日韓「武力衝突危機」の高まりを交渉のプロが強く警戒する理由

 

中東地域のパワーバランスのカギを握るトルコ

あとはBrexit絡みのヨーロッパ情勢でしょうか。今月21日までには国内での合意を取り付け、最終的なアレンジメントについて3月までにEUとの間で合意しないといけないメイ政権ですが、年明けの現在でも、まだ何ら策が見いだせていないようです。EUサイドも、すでに非難をする形で拳を高く上げてしまっていますので、そうそう簡単に妥協もできないというジレンマに陥っています。このまま合意なしのハードBrexitになったら……世界経済への影響は決して小さくはないはずです。

そして中東情勢は、非常に不幸なことながら、さらに今年混迷を極めるでしょう。トランプ大統領がシリアからのアメリカ軍引き上げを発表したことで、ロシアとトルコの影響力が一気に高まり、そして両国を後ろ盾に持つイランと、激しく対決するサウジアラビア、そしてイスラエルという、非常にアンバランスなトライアングルが登場します。イラン、サウジアラビア、イスラエルが直に戦火を交えるような事態には陥らないと思いたいですが、イエメンやシリアなどで行っている“代理戦争”での衝突や、長年の憂慮材料であるイスラエル・パレスチナを巡る“争い”を場にした衝突も、これまで以上に、考えられる事態になってきています。

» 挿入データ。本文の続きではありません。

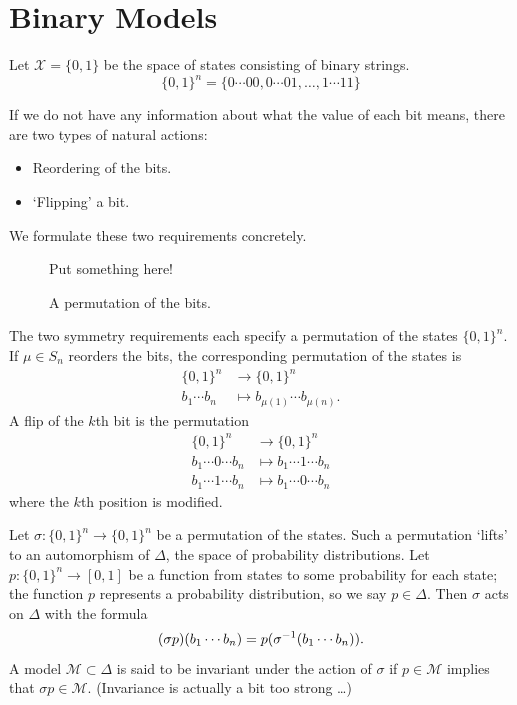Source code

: \documentclass[cclicense]{hmcthesis}
\providecommand*{\xs}{\mathcal X}
\providecommand*{\ms}{\mathcal M}
\numberwithin{equation}{chapter}
\numberwithin{thmcounter}{chapter}
\begin{document}
\section{Binary Models}

    Let $\xs = \{0, 1\}$ be the space of states consisting of binary strings.
    \[
        \{0, 1\}^n = \{0\cdots00, 0\cdots01, \ldots, 1\cdots11\}
    \]
    
    If we do not have any information about what the value of each bit means,
    there are two types of natural actions:
    \begin{itemize}\nospace
    \item Reordering of the bits.
    \item `Flipping' a bit.
    \end{itemize}
    We formulate these two requirements concretely.  

    \begin{figure}[H]
        \centering
        Put something here!
        \caption{A permutation of the bits.}
    \end{figure}
    
    The two symmetry requirements each specify a permutation of the states $\{0,
    1\}^n$.  If $\mu \in S_n$ reorders the bits, the corresponding permutation
    of the states is
    \begin{align*}
        \{0, 1\}^n &\to \{0, 1\}^n \\
        b_1 \cdots b_n &\mapsto b_{\mu(1)} \cdots b_{\mu(n)}.
    \end{align*}
    A flip of the $k$th bit is the permutation
    \begin{align*}
        \{0, 1\}^n &\to \{0, 1\}^n \\
        b_1 \cdots 0 \cdots b_n 
        &\mapsto
        b_1 \cdots 1 \cdots b_n  \\
        b_1 \cdots 1 \cdots b_n 
        &\mapsto
        b_1 \cdots 0 \cdots b_n
    \end{align*}
    where the $k$th position is modified.  
    
    Let $\sigma: \{0, 1\}^n \to \{0, 1\}^n$ be a permutation of the states.
    Such a permutation `lifts' to an automorphism of $\Delta$, the space of
    probability distributions.  Let $p: \{0, 1\}^n \to [0, 1]$ be a function
    from states to some probability for each state; the function $p$ represents
    a probability distribution, so we say $p \in \Delta$.  Then $\sigma$ acts on
    $\Delta$ with the formula
    \begin{equation}
        (\sigma p)(b_1 \cdots b_n) = p(\sigma^{-1}(b_1 \cdots b_n)).
        \label{eq:sigma-p}
    \end{equation}
    A model $\ms \subset \Delta$ is said to be invariant under the action of
    $\sigma$ if $p \in \ms$ implies that $\sigma p \in \ms$.  (Invariance is
    actually a bit too strong \ldots)
\end{document}
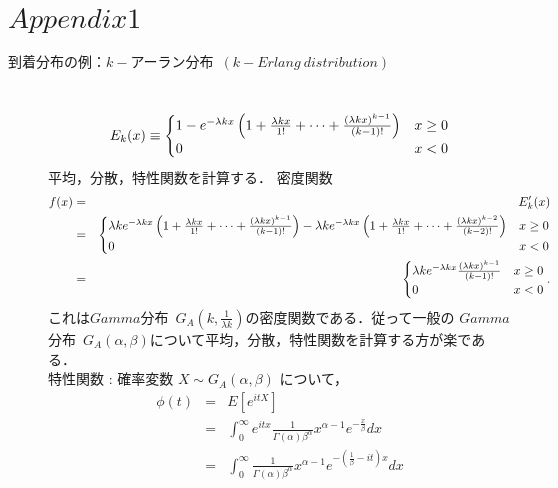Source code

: \documentclass[a4j,papersize,disablejfam,slide,14pt]{jsarticle}
\def\exp#1{\mbox{$ e^{#1} $}} %
\begin{document}
\section{$Appendix1$}
	\begin{description}
    	\item[到着分布の例：$k-$アーラン分布\ $(k-Erlang\ distribution)$]\mbox{}\\
    		\begin{equation}
    			E_k(x) \equiv
        		\begin{cases}
        			1 - \exp{-\lambda k x} \left( 1 + \frac{\lambda k x}{1!} + \cdots + \frac{(\lambda k x)^{k-1}}{(k-1)!} \right) & \text{$x \geq 0$}\\
    				0 & \text{$x < 0$}
        		\end{cases}
    		\end{equation}
        平均，分散，特性関数を計算する．
        密度関数
        \begin{eqnarray}
            f(x) &=& E_k'(x) \\&=& 
            \begin{cases}
        			\lambda k \exp{-\lambda k x} \left( 1 + \frac{\lambda k x}{1!} + \cdots + \frac{(\lambda k x)^{k-1}}{(k-1)!} \right)
                    - \lambda k \exp{-\lambda k x} \left( 1 + \frac{\lambda k x}{1!} + \cdots + \frac{(\lambda k x)^{k-2}}{(k-2)!} \right) & \text{$x \geq 0$}\\
    				0 & \text{$x < 0$}
        	\end{cases} 
            \\&=&
            \begin{cases}
        			\lambda k \exp{-\lambda k x} \frac{(\lambda k x)^{k-1}}{(k-1)!} & \text{$x \geq 0$}\\
    				0 & \text{$x < 0$}
        	\end{cases}.
        \end{eqnarray}
        これは$Gamma$分布\ $G_A(k, \frac{1}{\lambda k})$の密度関数である．従って一般の
        $Gamma$分布\ $G_A(\alpha, \beta)$について平均，分散，特性関数を計算する方が楽である．\\
        特性関数 : 確率変数 $X \sim G_A(\alpha, \beta)$ について，
        \begin{eqnarray}
			\phi(t) &=& E[e^{itX}] \\
			&=& \int_{0}^{\infty} e^{itx} \frac{1}{\Gamma(\alpha)\beta^\alpha} x^{\alpha-1} e^{-\frac{x}{\beta}} dx \\
			&=& \int_{0}^{\infty} \frac{1}{\Gamma(\alpha)\beta^\alpha} x^{\alpha-1} e^{-(\frac{1}{\beta}-it)x} dx	\\

\end{eqnarray}
\end{description}
\end{document}
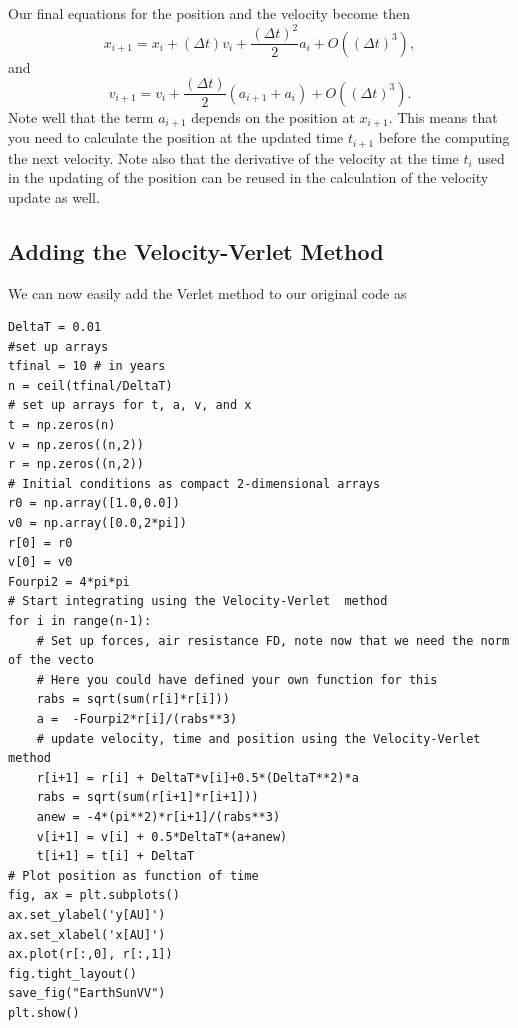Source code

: \documentclass[%
oneside,                 %
final,                   %
10pt]{article}
\begin{document}
Our final equations for the position and the velocity become then 
\[
x_{i+1} = x_i+(\Delta t)v_i+\frac{(\Delta t)^2}{2}a_{i}+O((\Delta t)^3),
\]
and
\[
v_{i+1} = v_i+\frac{(\Delta t)}{2}\left(a_{i+1}+a_{i}\right)+O((\Delta t)^3). 
\]
Note well that the term $a_{i+1}$ depends on the position at $x_{i+1}$. This means that you need to calculate 
the position at the updated time $t_{i+1}$ before the computing the next velocity.  Note also that the derivative of the velocity at the time
$t_i$ used in the updating of the position can be reused in the calculation of the velocity update as well. 

\subsection*{Adding the Velocity-Verlet Method}

We can now easily add the Verlet method to our original code as



































\begin{verbatim}
DeltaT = 0.01
#set up arrays 
tfinal = 10 # in years
n = ceil(tfinal/DeltaT)
# set up arrays for t, a, v, and x
t = np.zeros(n)
v = np.zeros((n,2))
r = np.zeros((n,2))
# Initial conditions as compact 2-dimensional arrays
r0 = np.array([1.0,0.0])
v0 = np.array([0.0,2*pi])
r[0] = r0
v[0] = v0
Fourpi2 = 4*pi*pi
# Start integrating using the Velocity-Verlet  method
for i in range(n-1):
    # Set up forces, air resistance FD, note now that we need the norm of the vecto
    # Here you could have defined your own function for this
    rabs = sqrt(sum(r[i]*r[i]))
    a =  -Fourpi2*r[i]/(rabs**3)
    # update velocity, time and position using the Velocity-Verlet method
    r[i+1] = r[i] + DeltaT*v[i]+0.5*(DeltaT**2)*a
    rabs = sqrt(sum(r[i+1]*r[i+1]))
    anew = -4*(pi**2)*r[i+1]/(rabs**3)
    v[i+1] = v[i] + 0.5*DeltaT*(a+anew)
    t[i+1] = t[i] + DeltaT
# Plot position as function of time    
fig, ax = plt.subplots()
ax.set_ylabel('y[AU]')
ax.set_xlabel('x[AU]')
ax.plot(r[:,0], r[:,1])
fig.tight_layout()
save_fig("EarthSunVV")
plt.show()

\end{verbatim}
\end{document}
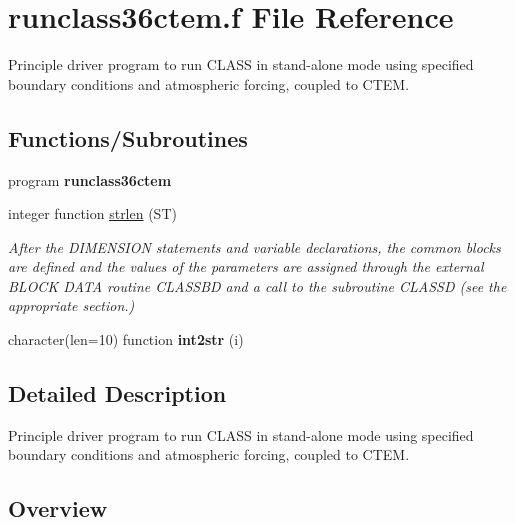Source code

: \hypertarget{runclass36ctem_8f}{}\section{runclass36ctem.\+f File Reference}
\label{runclass36ctem_8f}


Principle driver program to run C\+L\+A\+S\+S in stand-\/alone mode using specified boundary conditions and atmospheric forcing, coupled to C\+T\+E\+M.  


\subsection*{Functions/\+Subroutines}
\begin{DoxyCompactItemize}
\item 
\hypertarget{runclass36ctem_8f_a6d56d6301df42923fa1e8aa2e6c02ec3}{}program {\bfseries runclass36ctem}\label{runclass36ctem_8f_a6d56d6301df42923fa1e8aa2e6c02ec3}

\item 
integer function \hyperlink{runclass36ctem_8f_ae665ea752226de365786f295628b2f4f}{strlen} (S\+T)
\begin{DoxyCompactList}\small\item\em After the D\+I\+M\+E\+N\+S\+I\+O\+N statements and variable declarations, the common blocks are defined and the values of the parameters are assigned through the external B\+L\+O\+C\+K D\+A\+T\+A routine C\+L\+A\+S\+S\+B\+D and a call to the subroutine C\+L\+A\+S\+S\+D (see the appropriate section.) \end{DoxyCompactList}\item 
\hypertarget{runclass36ctem_8f_a1804a475192bb994b7e4be078687d902}{}character(len=10) function {\bfseries int2str} (i)\label{runclass36ctem_8f_a1804a475192bb994b7e4be078687d902}

\end{DoxyCompactItemize}


\subsection{Detailed Description}
Principle driver program to run C\+L\+A\+S\+S in stand-\/alone mode using specified boundary conditions and atmospheric forcing, coupled to C\+T\+E\+M. 

\subsection*{Overview}

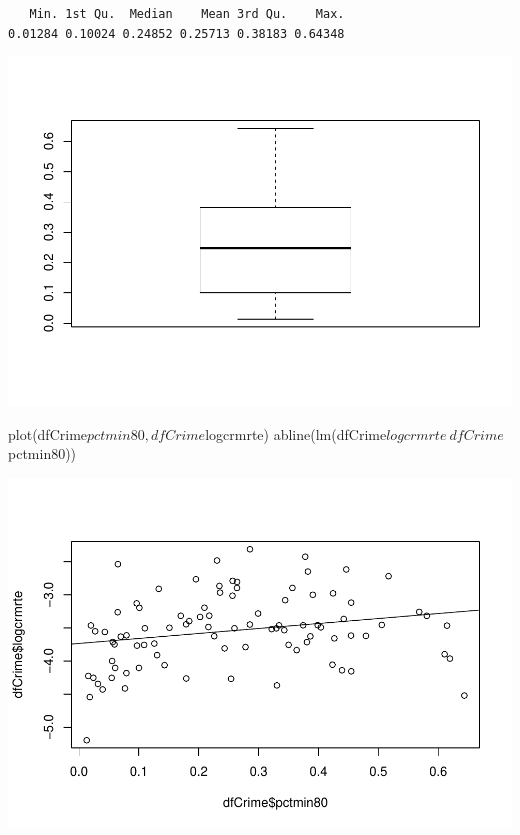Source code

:\documentclass[]{article}
\newenvironment{Shaded}{}{}
\newcommand{\KeywordTok}[1]{\textcolor[rgb]{0.00,0.00,1.00}{#1}}
\newcommand{\NormalTok}[1]{#1}
\newcommand{\OperatorTok}[1]{#1}
\begin{document}
\begin{verbatim}
   Min. 1st Qu.  Median    Mean 3rd Qu.    Max. 
0.01284 0.10024 0.24852 0.25713 0.38183 0.64348 
\end{verbatim}

\begin{Shaded}
\end{Shaded}

\includegraphics{Bagnard_Gaustad_Hartman_Leung_Lab_3_files/figure-latex/unnamed-chunk-97-1.pdf}

\begin{Shaded}
\begin{Highlighting}[]
\KeywordTok{plot}\NormalTok{(dfCrime}\OperatorTok{$}\NormalTok{pctmin80, dfCrime}\OperatorTok{$}\NormalTok{logcrmrte)}
\KeywordTok{abline}\NormalTok{(}\KeywordTok{lm}\NormalTok{(dfCrime}\OperatorTok{$}\NormalTok{logcrmrte}\OperatorTok{~}\NormalTok{dfCrime}\OperatorTok{$}\NormalTok{pctmin80))}
\end{Highlighting}
\end{Shaded}

\includegraphics{Bagnard_Gaustad_Hartman_Leung_Lab_3_files/figure-latex/unnamed-chunk-98-1.pdf}
\end{document}
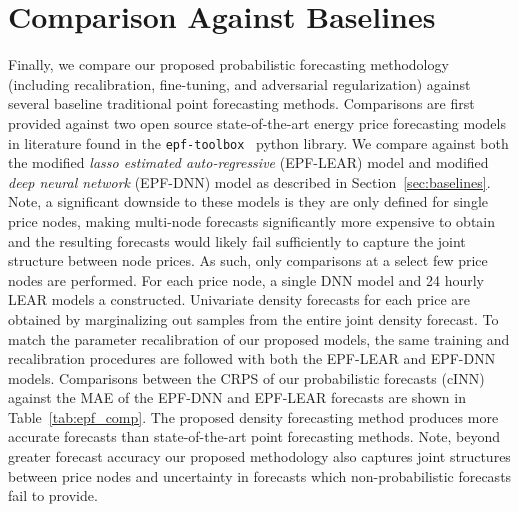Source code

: \section{Comparison Against Baselines}\label{sec:comparison-against-baselines}

Finally, we compare our proposed probabilistic forecasting methodology (including recalibration, fine-tuning, and
adversarial regularization) against several baseline traditional point forecasting methods.
Comparisons are first provided against two open source state-of-the-art energy price forecasting models in literature
found in the \texttt{epf-toolbox}~\cite{epftoolbox} python library.
We compare against both the modified \textit{lasso estimated auto-regressive} (EPF-LEAR) model and modified
\textit{deep neural network} (EPF-DNN) model as described in Section~\ref{sec:baselines}.
Note, a significant downside to these models is they are only defined for single price nodes, making multi-node
forecasts significantly more expensive to obtain and the resulting forecasts would likely fail sufficiently to capture
the joint structure between node prices.
As such, only comparisons at a select few price nodes are performed.
For each price node, a single DNN model and 24 hourly LEAR models a constructed.
Univariate density forecasts for each price are obtained by marginalizing out samples from the entire joint density
forecast.
To match the parameter recalibration of our proposed models, the same training and recalibration procedures are followed
with both the EPF-LEAR and EPF-DNN models.
Comparisons between the CRPS of our probabilistic forecasts (cINN) against the MAE of the EPF-DNN and EPF-LEAR forecasts
are shown in Table~\ref{tab:epf_comp}.
The proposed density forecasting method produces more accurate forecasts than state-of-the-art point forecasting methods.
Note, beyond greater forecast accuracy our proposed methodology also captures joint structures between
price nodes and uncertainty in forecasts which non-probabilistic forecasts fail to provide.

非常に不気味な動きをしているのが、中東地域のパワーバランスのカギを握るトルコと、中東地域に勢力圏を持ちたいロシアの存在です。特にトルコは、昨年のカショギ氏殺害に絡む諸々のデータを、じわじわとサウジアラビア王室に突きつけることで、国際社会からのサウジアラビアへの批判を高め、最後の一突きをお見舞いできるほどの情報を握っているようですので、トルコが、中東地域の安定に対して握っているカードは、数が多く、非常にパワフルなものになっていると考えられます。

さて、今年はどんな国際情勢を見ることになるのでしょうか。とても楽しみです。2019年が皆様にとって、そして世界にとって、平穏で平和な一年でありますように。